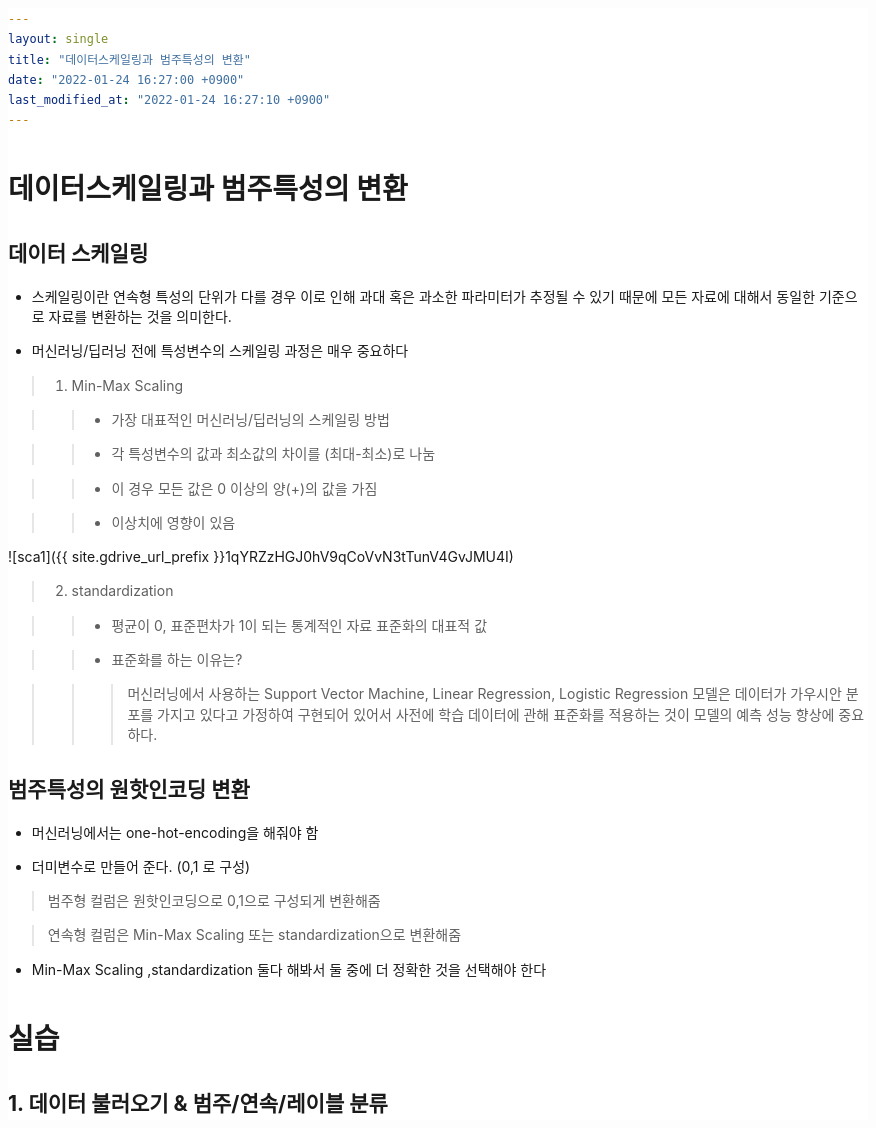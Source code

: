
 ```yaml
---
layout: single
title: "데이터스케일링과 범주특성의 변환"
date: "2022-01-24 16:27:00 +0900"
last_modified_at: "2022-01-24 16:27:10 +0900"
---
```


# 데이터스케일링과 범주특성의 변환

## 데이터 스케일링

- 스케일링이란 연속형 특성의 단위가 다를 경우 이로 인해 과대 혹은 과소한 파라미터가 추정될 수 있기 때문에 모든 자료에 대해서 동일한 기준으로 자료를 변환하는 것을 의미한다.

- 머신러닝/딥러닝 전에 특성변수의 스케일링 과정은 매우 중요하다

> 1. Min-Max Scaling

>> - 가장 대표적인 머신러닝/딥러닝의 스케일링 방법

>> - 각 특성변수의 값과 최소값의 차이를 (최대-최소)로 나눔

>> - 이 경우 모든 값은 0 이상의 양(+)의 값을 가짐

>> - 이상치에 영향이 있음



![sca1]({{ site.gdrive_url_prefix }}1qYRZzHGJ0hV9qCoVvN3tTunV4GvJMU4I)

> 2. standardization

>> - 평균이 0, 표준편차가 1이 되는 통계적인 자료 표준화의 대표적 값

>> - 표준화를 하는 이유는?

>>>머신러닝에서 사용하는 Support Vector Machine, Linear Regression, Logistic Regression 모델은 데이터가 가우시안 분포를 가지고 있다고 가정하여 구현되어 있어서 사전에 학습 데이터에 관해 표준화를 적용하는 것이 모델의 예측 성능 향상에 중요하다.

## 범주특성의 원핫인코딩 변환

- 머신러닝에서는 one-hot-encoding을 해줘야 함

- 더미변수로 만들어 준다. (0,1 로 구성)

> 범주형 컬럼은 원핫인코딩으로 0,1으로 구성되게 변환해줌

> 연속형 컬럼은 Min-Max Scaling 또는 standardization으로 변환해줌

- Min-Max Scaling ,standardization 둘다 해봐서 둘 중에 더 정확한 것을 선택해야 한다


# 실습

## 1. 데이터 불러오기 & 범주/연속/레이블 분류
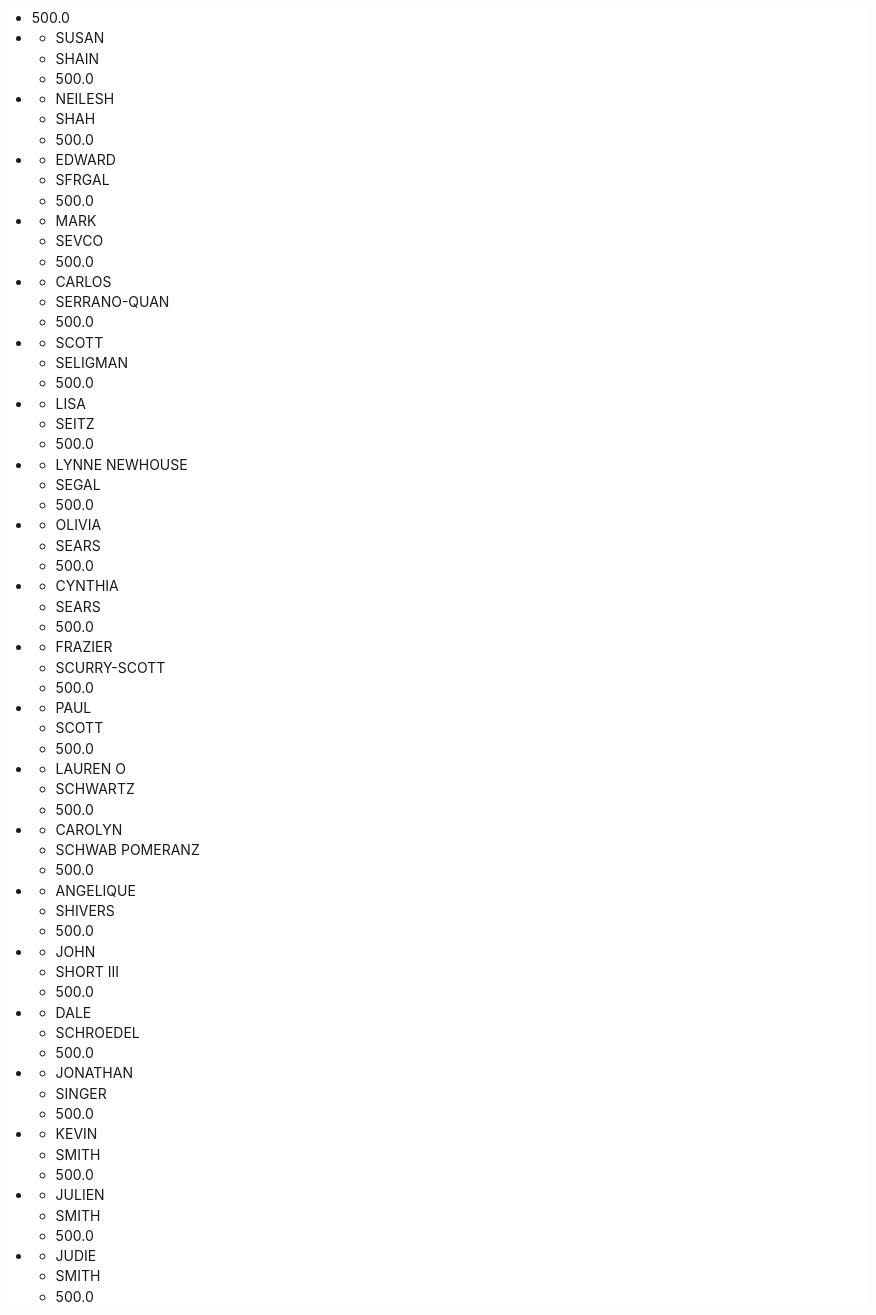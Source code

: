   - 500.0
- - SUSAN
  - SHAIN
  - 500.0
- - NEILESH
  - SHAH
  - 500.0
- - EDWARD
  - SFRGAL
  - 500.0
- - MARK
  - SEVCO
  - 500.0
- - CARLOS
  - SERRANO-QUAN
  - 500.0
- - SCOTT
  - SELIGMAN
  - 500.0
- - LISA
  - SEITZ
  - 500.0
- - LYNNE NEWHOUSE
  - SEGAL
  - 500.0
- - OLIVIA
  - SEARS
  - 500.0
- - CYNTHIA
  - SEARS
  - 500.0
- - FRAZIER
  - SCURRY-SCOTT
  - 500.0
- - PAUL
  - SCOTT
  - 500.0
- - LAUREN O
  - SCHWARTZ
  - 500.0
- - CAROLYN
  - SCHWAB POMERANZ
  - 500.0
- - ANGELIQUE
  - SHIVERS
  - 500.0
- - JOHN
  - SHORT III
  - 500.0
- - DALE
  - SCHROEDEL
  - 500.0
- - JONATHAN
  - SINGER
  - 500.0
- - KEVIN
  - SMITH
  - 500.0
- - JULIEN
  - SMITH
  - 500.0
- - JUDIE
  - SMITH
  - 500.0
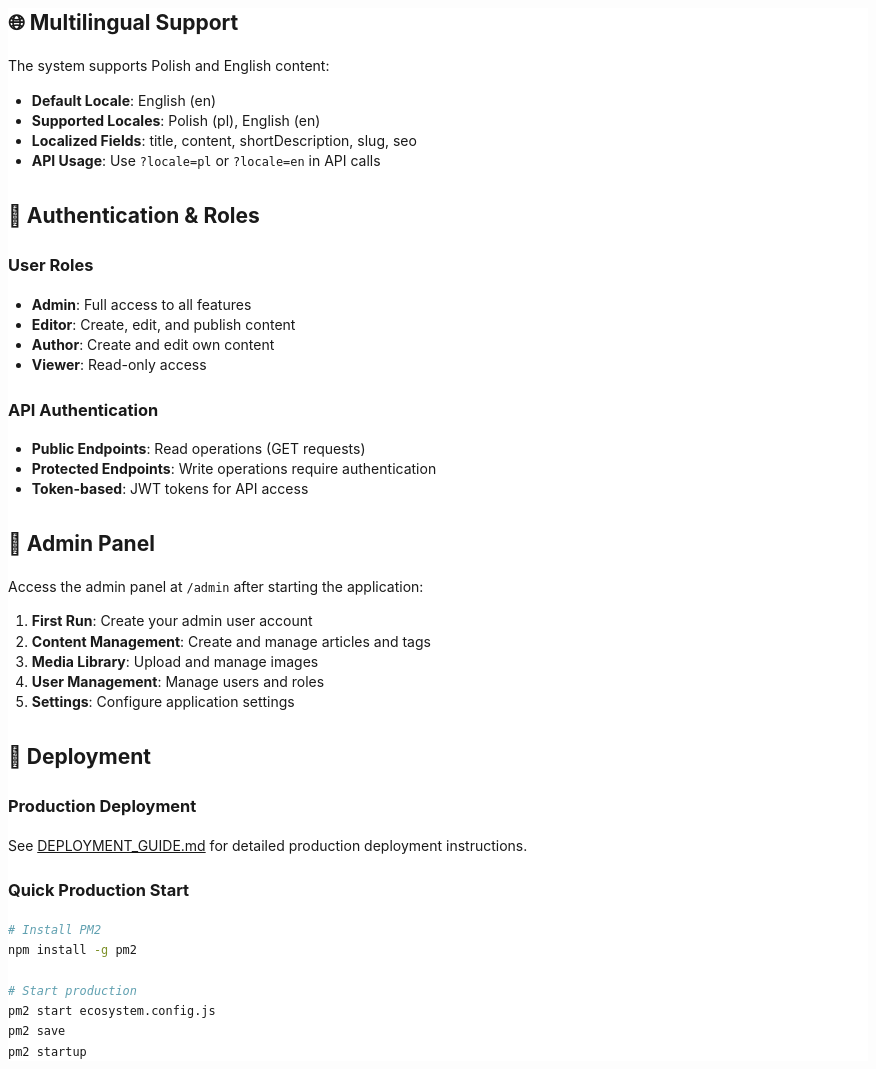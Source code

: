 ## 🌐 Multilingual Support

The system supports Polish and English content:

- **Default Locale**: English (en)
- **Supported Locales**: Polish (pl), English (en)
- **Localized Fields**: title, content, shortDescription, slug, seo
- **API Usage**: Use `?locale=pl` or `?locale=en` in API calls

## 🔐 Authentication & Roles

### User Roles

- **Admin**: Full access to all features
- **Editor**: Create, edit, and publish content
- **Author**: Create and edit own content
- **Viewer**: Read-only access

### API Authentication

- **Public Endpoints**: Read operations (GET requests)
- **Protected Endpoints**: Write operations require authentication
- **Token-based**: JWT tokens for API access

## 📱 Admin Panel

Access the admin panel at `/admin` after starting the application:

1. **First Run**: Create your admin user account
2. **Content Management**: Create and manage articles and tags
3. **Media Library**: Upload and manage images
4. **User Management**: Manage users and roles
5. **Settings**: Configure application settings

## 🚀 Deployment

### Production Deployment

See [DEPLOYMENT_GUIDE.md](./DEPLOYMENT_GUIDE.md) for detailed production deployment instructions.

### Quick Production Start

```bash
# Install PM2
npm install -g pm2

# Start production
pm2 start ecosystem.config.js
pm2 save
pm2 startup
```
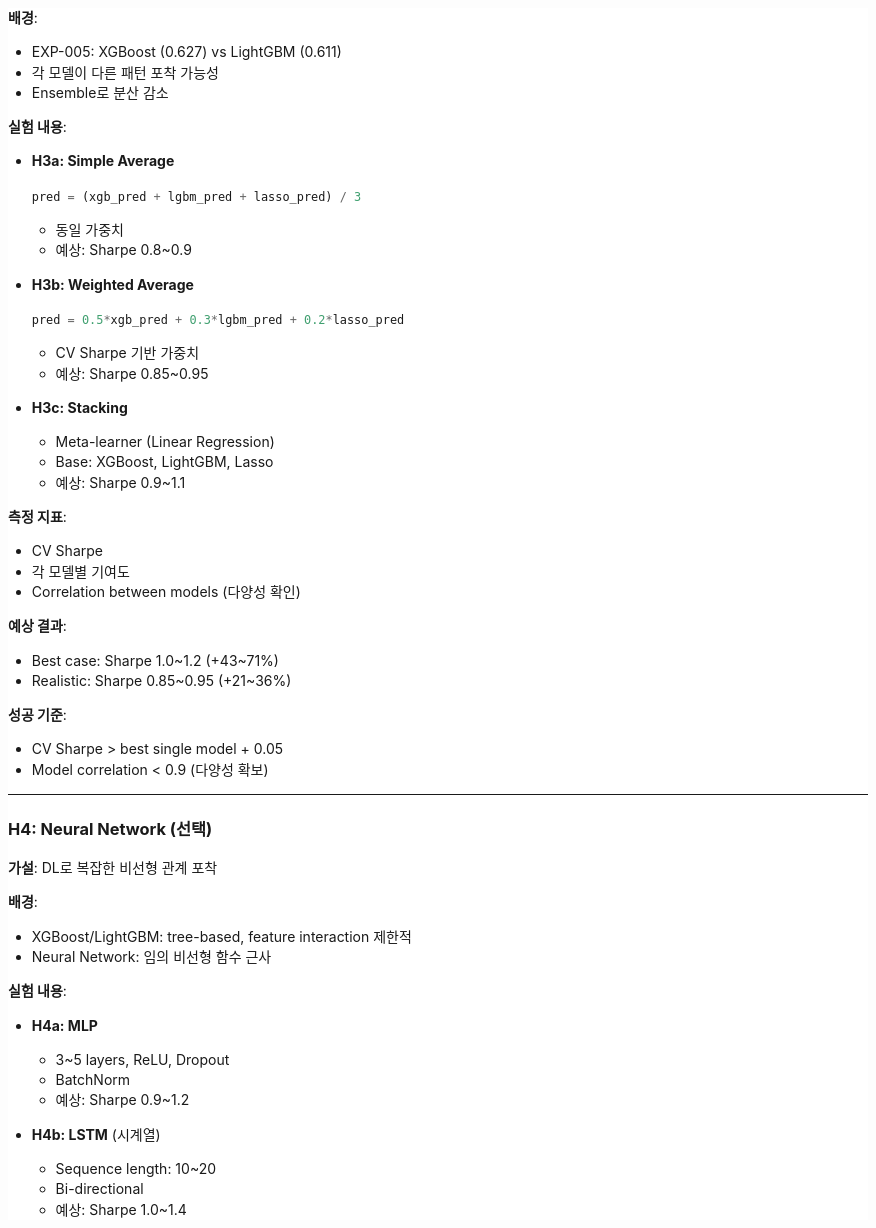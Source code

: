 **배경**:
- EXP-005: XGBoost (0.627) vs LightGBM (0.611)
- 각 모델이 다른 패턴 포착 가능성
- Ensemble로 분산 감소

**실험 내용**:
- **H3a: Simple Average**
  ```python
  pred = (xgb_pred + lgbm_pred + lasso_pred) / 3
  ```
  - 동일 가중치
  - 예상: Sharpe 0.8~0.9

- **H3b: Weighted Average**
  ```python
  pred = 0.5*xgb_pred + 0.3*lgbm_pred + 0.2*lasso_pred
  ```
  - CV Sharpe 기반 가중치
  - 예상: Sharpe 0.85~0.95

- **H3c: Stacking**
  - Meta-learner (Linear Regression)
  - Base: XGBoost, LightGBM, Lasso
  - 예상: Sharpe 0.9~1.1

**측정 지표**:
- CV Sharpe
- 각 모델별 기여도
- Correlation between models (다양성 확인)

**예상 결과**:
- Best case: Sharpe 1.0~1.2 (+43~71%)
- Realistic: Sharpe 0.85~0.95 (+21~36%)

**성공 기준**:
- CV Sharpe > best single model + 0.05
- Model correlation < 0.9 (다양성 확보)

---

### H4: Neural Network (선택)
**가설**: DL로 복잡한 비선형 관계 포착

**배경**:
- XGBoost/LightGBM: tree-based, feature interaction 제한적
- Neural Network: 임의 비선형 함수 근사

**실험 내용**:
- **H4a: MLP**
  - 3~5 layers, ReLU, Dropout
  - BatchNorm
  - 예상: Sharpe 0.9~1.2

- **H4b: LSTM** (시계열)
  - Sequence length: 10~20
  - Bi-directional
  - 예상: Sharpe 1.0~1.4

- _WHAT YOU NEED TO DO_
Find every line in the records above that holds the word "English", and copy each one.

- _EXPECTED ANSWER_
The system supports Polish and English content:
- **Default Locale**: English (en)
- **Supported Locales**: Polish (pl), English (en)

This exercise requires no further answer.